◆ ASSIGNMENT: Copy each line of the data beneath in which the word "ikke" appears.

◆ STORED DATA:
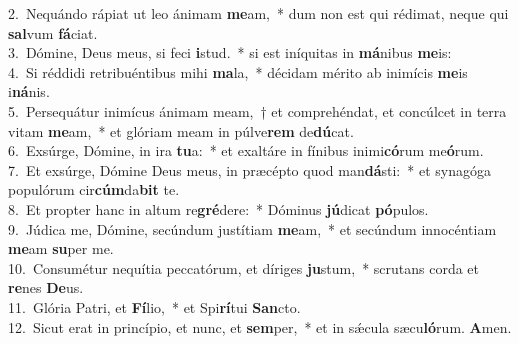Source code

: {2.~}Nequándo rápiat ut leo ánimam \textbf{me}am,~* dum non est qui rédimat, neque qui \textbf{sal}vum \textbf{fá}ciat.\\
{3.~}Dómine, Deus meus, si feci \textbf{i}stud.~* si est iníquitas in \textbf{má}nibus \textbf{me}is:\\
{4.~}Si réddidi retribuéntibus mihi \textbf{ma}la,~* décidam mérito ab inimícis \textbf{me}is i\textbf{ná}nis.\\
{5.~}Persequátur inimícus ánimam meam,~† et comprehéndat, et concúlcet in terra vitam \textbf{me}am,~* et glóriam meam in púlve\textbf{rem} de\textbf{dú}cat.\\
{6.~}Exsúrge, Dómine, in ira \textbf{tu}a:~* et exaltáre in fínibus inimi\textbf{có}rum me\textbf{ó}rum.\\
{7.~}Et exsúrge, Dómine Deus meus, in præcépto quod man\textbf{dá}sti:~* et synagóga populórum cir\textbf{cúm}da\textbf{bit} te.\\
{8.~}Et propter hanc in altum re\textbf{gré}dere:~* Dóminus \textbf{jú}dicat \textbf{pó}pulos.\\
{9.~}Júdica me, Dómine, secúndum justítiam \textbf{me}am,~* et secúndum innocéntiam \textbf{me}am \textbf{su}per me.\\
{10.~}Consumétur nequítia peccatórum, et díriges \textbf{ju}stum,~* scrutans corda et \textbf{re}nes \textbf{De}us.\\
{11.~}Glória Patri, et \textbf{Fí}lio,~* et Spi\textbf{rí}tui \textbf{San}cto.\\
{12.~}Sicut erat in princípio, et nunc, et \textbf{sem}per,~* et in sǽcula sæcu\textbf{ló}rum. \textbf{A}men.\\
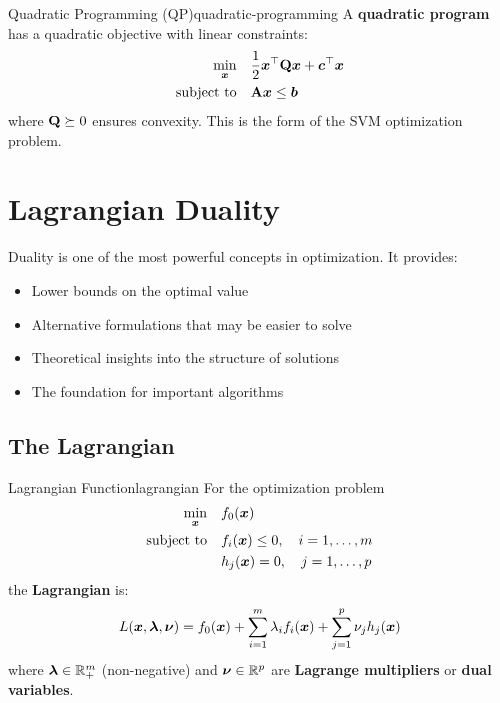 \documentclass[../../main.tex]{subfiles}
\begin{document}
\begin{definition}{Quadratic Programming (QP)}{quadratic-programming}
A \textbf{quadratic program} has a quadratic objective with linear constraints:
\begin{align*}
    \min_{\vect{x}} \quad & \frac{1}{2}\vect{x}\trans \mat{Q} \vect{x} + \vect{c}\trans \vect{x} \\
    \text{subject to} \quad & \mat{A}\vect{x} \leq \vect{b}
\end{align*}
where $\mat{Q} \succeq 0$ ensures convexity. This is the form of the SVM optimization problem.
\end{definition}

\section{Lagrangian Duality}
\label{sec:lagrangian-duality}

Duality is one of the most powerful concepts in optimization. It provides:
\begin{itemize}
    \item Lower bounds on the optimal value
    \item Alternative formulations that may be easier to solve
    \item Theoretical insights into the structure of solutions
    \item The foundation for important algorithms
\end{itemize}

\subsection{The Lagrangian}

\begin{definition}{Lagrangian Function}{lagrangian}
For the optimization problem
\begin{align*}
    \min_{\vect{x}} \quad & f_0(\vect{x}) \\
    \text{subject to} \quad & f_i(\vect{x}) \leq 0, \quad i = 1, \ldots, m \\
    & h_j(\vect{x}) = 0, \quad j = 1, \ldots, p
\end{align*}
the \textbf{Lagrangian} is:
\[
    L(\vect{x}, \vect{\lambda}, \vect{\nu}) = f_0(\vect{x}) + \sum_{i=1}^m \lambda_i f_i(\vect{x}) + \sum_{j=1}^p \nu_j h_j(\vect{x})
\]
where $\vect{\lambda} \in \R^m_+$ (non-negative) and $\vect{\nu} \in \R^p$ are \textbf{Lagrange multipliers} or \textbf{dual variables}.
\end{definition}
\end{document}
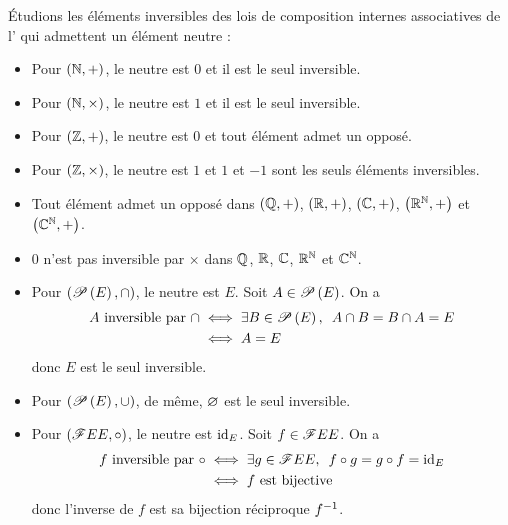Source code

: \begin{ex}
Étudions les éléments inversibles des lois de composition internes associatives de l' qui admettent un élément neutre :

\begin{itemize}
\item Pour \(\paren{\N,+}\), le neutre est \(0\) et il est le seul inversible. \\

\item Pour \(\paren{\N,\times}\), le neutre est \(1\) et il est le seul inversible. \\

\item Pour \(\paren{\Z,+}\), le neutre est \(0\) et tout élément admet un opposé. \\

\item Pour \(\paren{\Z,\times}\), le neutre est \(1\) et \(1\) et \(-1\) sont les seuls éléments inversibles. \\

\item Tout élément admet un opposé dans \(\paren{\Q,+}\), \(\paren{\R,+}\), \(\paren{\C,+}\), \(\paren{\R^\N,+}\) et \(\paren{\C^\N,+}\). \\

\item \(0\) n'est pas inversible par \(\times\) dans \(\Q\), \(\R\), \(\C\), \(\R^\N\) et \(\C^\N\). \\

\item Pour \(\paren{\P{E},\inter}\), le neutre est \(E\). Soit \(A\in\P{E}\). On a \[\begin{aligned}
A\text{ inversible par }\inter&\ssi\quantifs{\exists B\in\P{E}}A\inter B=B\inter A=E \\
&\ssi A=E
\end{aligned}\] donc \(E\) est le seul inversible. \\

\item Pour \(\paren{\P{E},\union}\), de même, \(\ensvide\) est le seul inversible. \\

\item Pour \(\paren{\F{E}{E},\rond}\), le neutre est \(\id{E}\). Soit \(f\in\F{E}{E}\). On a \[\begin{aligned}
f\text{ inversible par }\rond&\ssi\quantifs{\exists g\in\F{E}{E}}f\rond g=g\rond f=\id{E} \\
&\ssi f\text{ est bijective}
\end{aligned}\] donc l'inverse de \(f\) est sa bijection réciproque \(f\inv\). \\
\end{itemize}
\end{ex}

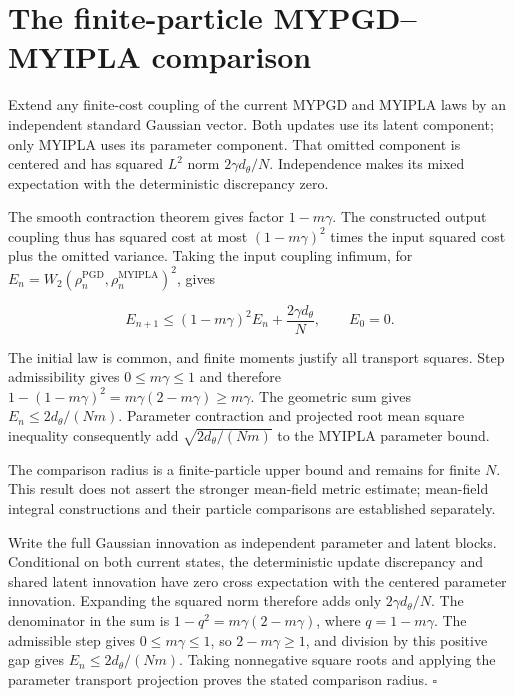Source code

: \documentclass[11pt,a4paper]{report}
\begin{document}
\section{\texorpdfstring{The finite-particle MYPGD–MYIPLA comparison}{The finite-particle MYPGD–MYIPLA comparison}}



Extend any finite-cost coupling of the current MYPGD and MYIPLA laws by an independent standard Gaussian vector. Both updates use its latent component; only MYIPLA uses its parameter component. That omitted component is centered and has squared \(L^2\) norm \(2\gamma d_\theta/N\). Independence makes its mixed expectation with the deterministic discrepancy zero.



The smooth contraction theorem \cite[Section~3.10.7]{LangevinLean2026ULASC} gives factor \(1-m\gamma\). The constructed output coupling thus has squared cost at most \((1-m\gamma)^2\) times the input squared cost plus the omitted variance. Taking the input coupling infimum, for \(E_n=W_2(\rho_n^{\mathrm{PGD}},\rho_n^{\mathrm{MYIPLA}})^2\), gives

\[E_{n+1}\le(1-m\gamma)^2E_n+\frac{2\gamma d_\theta}{N},\qquad E_0=0.\]

The initial law is common, and finite moments justify all transport squares. Step admissibility gives \(0\le m\gamma\le1\) and therefore \(1-(1-m\gamma)^2=m\gamma(2-m\gamma)\ge m\gamma\). The geometric sum gives \(E_n\le2d_\theta/(Nm)\). Parameter contraction \cite[Section~3.1.6]{LangevinLean2026IPLA} and projected root mean square inequality \cite[Section~3.48.9]{LangevinLean2026ULASC} consequently add \(\sqrt{2d_\theta/(Nm)}\) to the MYIPLA parameter bound.



The comparison radius is a finite-particle upper bound and remains for finite \(N\). This result does not assert the stronger mean-field metric estimate; mean-field integral constructions and their particle comparisons are established separately.




Write the full Gaussian innovation as independent parameter and latent blocks. Conditional on both current states, the deterministic update discrepancy and shared latent innovation have zero cross expectation with the centered parameter innovation. Expanding the squared norm therefore adds only \(2\gamma d_\theta/N\). The denominator in the sum is \(1-q^2=m\gamma(2-m\gamma)\), where \(q=1-m\gamma\). The admissible step gives \(0\le m\gamma\le1\), so \(2-m\gamma\ge1\), and division by this positive gap gives \(E_n\le2d_\theta/(Nm)\). Taking nonnegative square roots and applying the parameter transport projection proves the stated comparison radius. \(\square\)
\end{document}
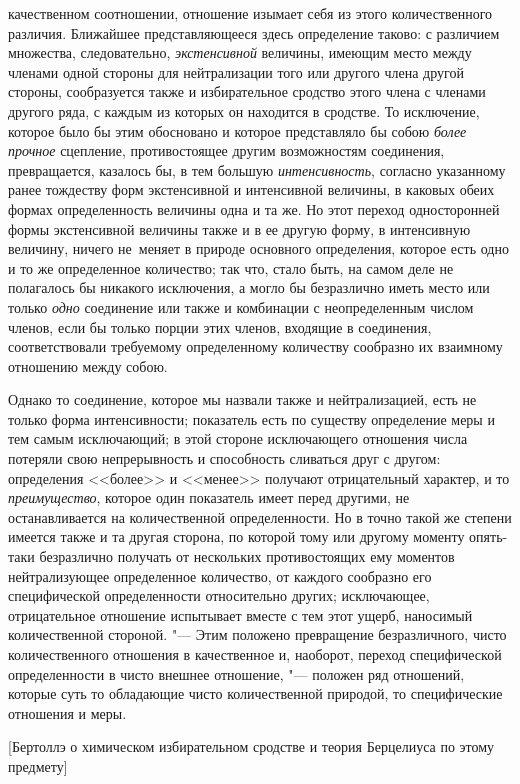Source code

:качественном соотношении, отношение изымает себя из этого количественного
различия. Ближайшее представляющееся здесь определение таково: с различием
множества, следовательно, {\em экстенсивной} величины, имеющим место между
членами одной стороны для нейтрализации того или другого члена другой стороны,
сообразуется также и избирательное сродство этого члена с членами другого ряда,
с каждым из которых он находится в сродстве. То исключение, которое было бы
этим обосновано и которое представляло бы собою {\em более прочное} сцепление,
противостоящее другим возможностям соединения, превращается, казалось бы, в тем
большую {\em интенсивность}, согласно указанному ранее тождеству форм
экстенсивной и интенсивной величины, в каковых обеих формах определенность
величины одна и та же. Но этот переход односторонней формы экстенсивной
величины также и в ее другую форму, в интенсивную величину, ничего не~меняет
в природе основного определения, которое есть одно и то же определенное
количество; так что, стало быть, на самом деле не полагалось бы никакого
исключения, а могло бы безразлично иметь место или только {\em одно} соединение
или также и комбинации с неопределенным числом членов, если бы только порции
этих членов, входящие в соединения, соответствовали требуемому определенному
количеству сообразно их взаимному отношению между собою.

Однако то соединение, которое мы назвали также и нейтрализацией, есть не только
форма интенсивности; показатель есть по существу определение меры и тем самым
исключающий; в этой стороне исключающего отношения числа потеряли свою
непрерывность и способность сливаться друг с другом: определения <<более>> и
<<менее>> получают отрицательный характер, и то {\em преимущество}, которое
один показатель имеет перед другими, не останавливается на количественной
определенности. Но в точно такой же степени имеется также и та другая сторона,
по которой тому или другому моменту опять-таки безразлично получать от
нескольких противостоящих ему моментов нейтрализующее определенное количество,
от каждого сообразно его специфической определенности относительно других;
исключающее, отрицательное отношение испытывает вместе с тем этот ущерб,
наносимый количественной стороной. "--- Этим положено превращение
безразличного, чисто количественного отношения в качественное и, наоборот,
переход специфической определенности в чисто внешнее отношение, "--- положен
ряд отношений, которые суть то обладающие чисто количественной природой, то
специфические отношения и меры.

%
{[Бертоллэ о химическом избирательном сродстве и теория Берцелиуса
по этому предмету]}

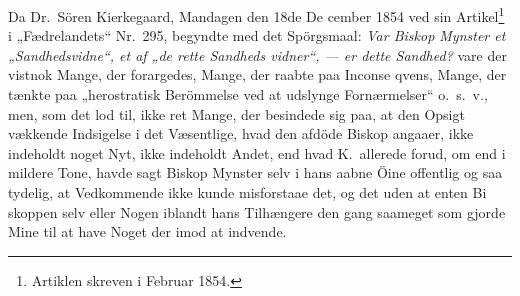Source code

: \documentclass[12pt,a4paper]{article}
\newcommand{\opage}[1]{\marginnote{\footnotesize\textit{[#1]}}}
\begin{document}
Da Dr.\ Sören Kierkegaard, Mandagen den 18de De\-%
cember 1854 ved sin Artikel\footnote{Artiklen skreven i Februar 1854.} i „Fædrelandets“ Nr.\ 295,
begyndte med det Spörgsmaal: \emph{Var Biskop Mynster
et „Sandhedsvidne“, et af „de rette Sandheds\-%
vidner“, --- er dette Sandhed?} vare der vistnok
Mange, der forargedes, Mange, der raabte paa Inconse\-%
qvens, Mange, der tænkte paa „herostratisk Berömmelse
ved at udslynge Fornærmelser“ o.\ s.\ v., men, som det
\opage{18} lod til, ikke ret Mange, der besindede sig paa, at den
Opsigt vækkende Indsigelse i det Væsentlige, hvad den
afdöde Biskop angaaer, ikke indeholdt noget Nyt, ikke
indeholdt Andet, end hvad K.\ allerede forud, om end i
mildere Tone, havde sagt Biskop Mynster selv i hans
aabne Öine offentlig og saa tydelig, at Vedkommende
ikke kunde misforstaae det, og det uden at enten Bi\-%
skoppen selv eller Nogen iblandt hans Tilhængere den\-%
gang saameget som gjorde Mine til at have Noget der\-%
imod at indvende.
\end{document}
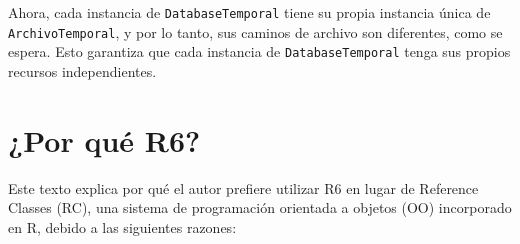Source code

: \documentclass[
]{book}
\newenvironment{Shaded}{\begin{snugshade}}{\end{snugshade}}
\newcommand{\AttributeTok}[1]{\textcolor[rgb]{0.13,0.29,0.53}{#1}}
\newcommand{\ConstantTok}[1]{\textcolor[rgb]{0.56,0.35,0.01}{#1}}
\newcommand{\ControlFlowTok}[1]{\textcolor[rgb]{0.13,0.29,0.53}{\textbf{#1}}}
\newcommand{\DocumentationTok}[1]{\textcolor[rgb]{0.56,0.35,0.01}{\textbf{\textit{#1}}}}
\newcommand{\FunctionTok}[1]{\textcolor[rgb]{0.13,0.29,0.53}{\textbf{#1}}}
\newcommand{\NormalTok}[1]{#1}
\newcommand{\OtherTok}[1]{\textcolor[rgb]{0.56,0.35,0.01}{#1}}
\newcommand{\SpecialCharTok}[1]{\textcolor[rgb]{0.81,0.36,0.00}{\textbf{#1}}}
\newcommand{\StringTok}[1]{\textcolor[rgb]{0.31,0.60,0.02}{#1}}
\begin{document}
\begin{Shaded}
\end{Shaded}

Ahora, cada instancia de \texttt{DatabaseTemporal} tiene su propia instancia única de \texttt{ArchivoTemporal}, y por lo tanto, sus caminos de archivo son diferentes, como se espera. Esto garantiza que cada instancia de \texttt{DatabaseTemporal} tenga sus propios recursos independientes.

\hypertarget{por-quuxe9-r6}{%
\section{¿Por qué R6?}\label{por-quuxe9-r6}}

Este texto explica por qué el autor prefiere utilizar R6 en lugar de Reference Classes (RC), una sistema de programación orientada a objetos (OO) incorporado en R, debido a las siguientes razones:
\end{document}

◆ COMPLETED EXERCISE:
\opage{18} lod til, ikke ret Mange, der besindede sig paa, at den
afdöde Biskop angaaer, ikke indeholdt noget Nyt, ikke
ikke kunde misforstaae det, og det uden at enten Bi\-%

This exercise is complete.